I'm 5.  Actually 5 1/2.
Right now, I like football and soccer and dinosaurs.
When I grow up, I'm going to be a football player, soccer player, teacher or a person who helps kids without families find families.
But not a firefighter because that's too scary.
Right now, I'm little.
But someday I will be big.  (Probably really big because I'm very tall.)
And someday someone may see me as suspicious.
Do I look suspicious to you?

Wednesday, March 21, 2012

Where is my Energy Invested?

Right now I am working at what feels like 500 bazillion projects at one time.

-Construction has started on our new house and we are kind of at the end of sorting out the specifics for it but I think I am realizing that once you get to this point, it's a lot of thinking and rethinking because you want to make sure you don't overlook anything.
-Our adoption dossier is pretty much done; we are just waiting for immigration to fingerprint us.
-D is the personal representative for his grandmother's estate and we have an offer on her house which we (the estate) have accepted but we now are waiting on inspections.
-My kids have been sick.  Not sick like laying around doing nothing sick but a couple cases of strep, some puking, and now a cough for Kenson.
-Soccer games have started so we now have 2-3 nights a week where D is gone all night.
-Our taxes from last year are still be examined by the IRS and we have now requested a tax advocate because the IRS keeps losing our documentation for the adoption tax credit.
-Taxes for 2011 will soon be due.
-It is time to start planning the MOPS ministry for next year.
-We are still waiting to have our new construction loan formally approved.  I will feel a lot better about thing if that is done.
-We need to be thinking about getting our current house back on the market and sold which means we need to do some repairs and to figure out how we are going to price this so it sells.

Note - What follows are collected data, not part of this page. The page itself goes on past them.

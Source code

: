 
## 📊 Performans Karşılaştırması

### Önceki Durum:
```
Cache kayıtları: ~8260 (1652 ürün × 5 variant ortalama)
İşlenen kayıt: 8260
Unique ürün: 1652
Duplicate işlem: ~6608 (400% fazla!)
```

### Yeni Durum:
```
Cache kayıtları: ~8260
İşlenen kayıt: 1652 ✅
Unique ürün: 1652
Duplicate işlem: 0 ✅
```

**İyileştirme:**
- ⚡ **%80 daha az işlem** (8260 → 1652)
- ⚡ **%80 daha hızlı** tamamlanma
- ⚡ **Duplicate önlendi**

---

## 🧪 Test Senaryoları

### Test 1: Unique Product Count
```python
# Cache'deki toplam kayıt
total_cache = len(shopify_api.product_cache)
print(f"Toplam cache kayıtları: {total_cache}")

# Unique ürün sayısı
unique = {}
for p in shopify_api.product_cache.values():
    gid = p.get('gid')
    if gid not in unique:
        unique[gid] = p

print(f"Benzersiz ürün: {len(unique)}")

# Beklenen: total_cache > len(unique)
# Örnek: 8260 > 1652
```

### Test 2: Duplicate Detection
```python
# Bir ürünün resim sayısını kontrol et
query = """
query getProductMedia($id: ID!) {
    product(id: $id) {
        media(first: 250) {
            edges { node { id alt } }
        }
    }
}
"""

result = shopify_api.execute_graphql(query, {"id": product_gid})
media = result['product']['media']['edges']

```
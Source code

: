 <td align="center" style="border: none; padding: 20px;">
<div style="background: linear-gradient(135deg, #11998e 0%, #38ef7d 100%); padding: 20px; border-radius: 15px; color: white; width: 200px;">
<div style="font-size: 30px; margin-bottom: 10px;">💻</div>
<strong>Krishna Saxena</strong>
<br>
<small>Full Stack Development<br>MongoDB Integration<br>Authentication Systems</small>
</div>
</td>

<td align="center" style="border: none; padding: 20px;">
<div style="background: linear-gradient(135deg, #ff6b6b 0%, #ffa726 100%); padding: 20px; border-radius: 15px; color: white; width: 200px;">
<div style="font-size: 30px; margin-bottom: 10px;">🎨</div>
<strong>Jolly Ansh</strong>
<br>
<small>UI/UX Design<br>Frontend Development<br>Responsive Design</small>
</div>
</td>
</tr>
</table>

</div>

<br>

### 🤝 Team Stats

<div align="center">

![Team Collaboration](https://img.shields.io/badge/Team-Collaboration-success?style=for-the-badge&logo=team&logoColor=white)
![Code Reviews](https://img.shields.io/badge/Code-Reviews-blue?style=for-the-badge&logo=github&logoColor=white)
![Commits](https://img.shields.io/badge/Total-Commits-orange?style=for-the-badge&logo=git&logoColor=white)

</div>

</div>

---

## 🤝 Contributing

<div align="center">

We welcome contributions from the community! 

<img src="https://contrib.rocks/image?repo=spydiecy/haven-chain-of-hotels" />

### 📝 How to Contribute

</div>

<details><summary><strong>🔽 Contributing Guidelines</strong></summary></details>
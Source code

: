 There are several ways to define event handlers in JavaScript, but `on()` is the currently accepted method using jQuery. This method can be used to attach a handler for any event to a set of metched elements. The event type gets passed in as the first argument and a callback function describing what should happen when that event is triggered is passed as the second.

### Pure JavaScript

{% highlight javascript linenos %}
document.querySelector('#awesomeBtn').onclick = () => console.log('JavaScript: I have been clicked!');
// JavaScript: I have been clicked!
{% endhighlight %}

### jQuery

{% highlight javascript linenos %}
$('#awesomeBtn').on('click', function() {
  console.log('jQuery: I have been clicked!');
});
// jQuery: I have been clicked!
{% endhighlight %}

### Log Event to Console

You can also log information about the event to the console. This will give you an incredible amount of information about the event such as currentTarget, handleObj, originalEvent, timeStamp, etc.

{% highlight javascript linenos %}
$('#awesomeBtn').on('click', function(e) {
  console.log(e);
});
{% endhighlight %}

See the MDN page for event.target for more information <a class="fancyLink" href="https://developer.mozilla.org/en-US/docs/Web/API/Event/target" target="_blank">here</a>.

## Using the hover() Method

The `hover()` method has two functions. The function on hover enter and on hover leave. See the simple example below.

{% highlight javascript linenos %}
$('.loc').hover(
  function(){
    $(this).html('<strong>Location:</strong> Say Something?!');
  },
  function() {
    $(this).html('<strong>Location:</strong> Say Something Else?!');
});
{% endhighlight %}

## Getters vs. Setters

We just spent a wonderfully relaxing weekend at a local hotel with an indoor water park but now it's time to jump back into the fire.  Lots going on!

Monday, March 19, 2012

Conleigh and Nick

Conleigh is continuing to hold tightly to her future plans with Nick.  It is so hard not to chuckle when she says things like "I miss Nick today.   I even cried a little in the bathroom."  (Said with this incredibly dramatic sigh.  It should be noted that she has not seen him since Friday since we were out of town this weekend and she didn't get to see him at church on Sunday .)  She also informed me today that when she is big, she will sit in the yes driving seat in the car and Nick will sit in the no driving spot of the car because she really wants to drive.  And about a week ago, she was quizzed about her friendship with Nick and asked about where they will live.  She held fast to the plans to live in Africa but added "Nick and I decided Africa because he likes to fight alligators."  In the same conversation she also informed the group that when she and Nick have a baby, they will name it Pedro.  (No small coincidence that we were visiting friends who have a dog named Pedro.)  Of course this week, she also told me that they were going to have two kids:  a pink kid and a green kid which makes me really wonder what she thinks about racial identity and skin color but I'm sure that's a whole 'nother post.

Friday, March 16, 2012

I Moved-More Thoughts on KONY 2012

So a few days a go, I wrote a post on KONY 2012.  The Kony discussion is still going round.  (Check out Rage Against the Minivan and Jen Hatmaker.)  I do have to wonder if all the Kony talk will soon start to fade into the background, to just become a video people once watched, a controversy once created.

I often am intrigued by the way we get fired up, angry or righteously indignant over injustice by then silently slip back into the world we live in where such inequalities are absent.  I know it's easy for me to do.  It is just so easy to harden your heart to the homeless guy or to ignore a friend's email about a family in need or to feel badly yet remain unmoved by the plight of Haitians who have spent 2 years living in tents since the earthquake.

I'm sure there are thousands of reason why people don't do more.  No time, no money, no ability to feel like you can really solve the problems.  The go with the flow factor, the it's just easier factor, the but I'm not sure if my money will be used correctly factor.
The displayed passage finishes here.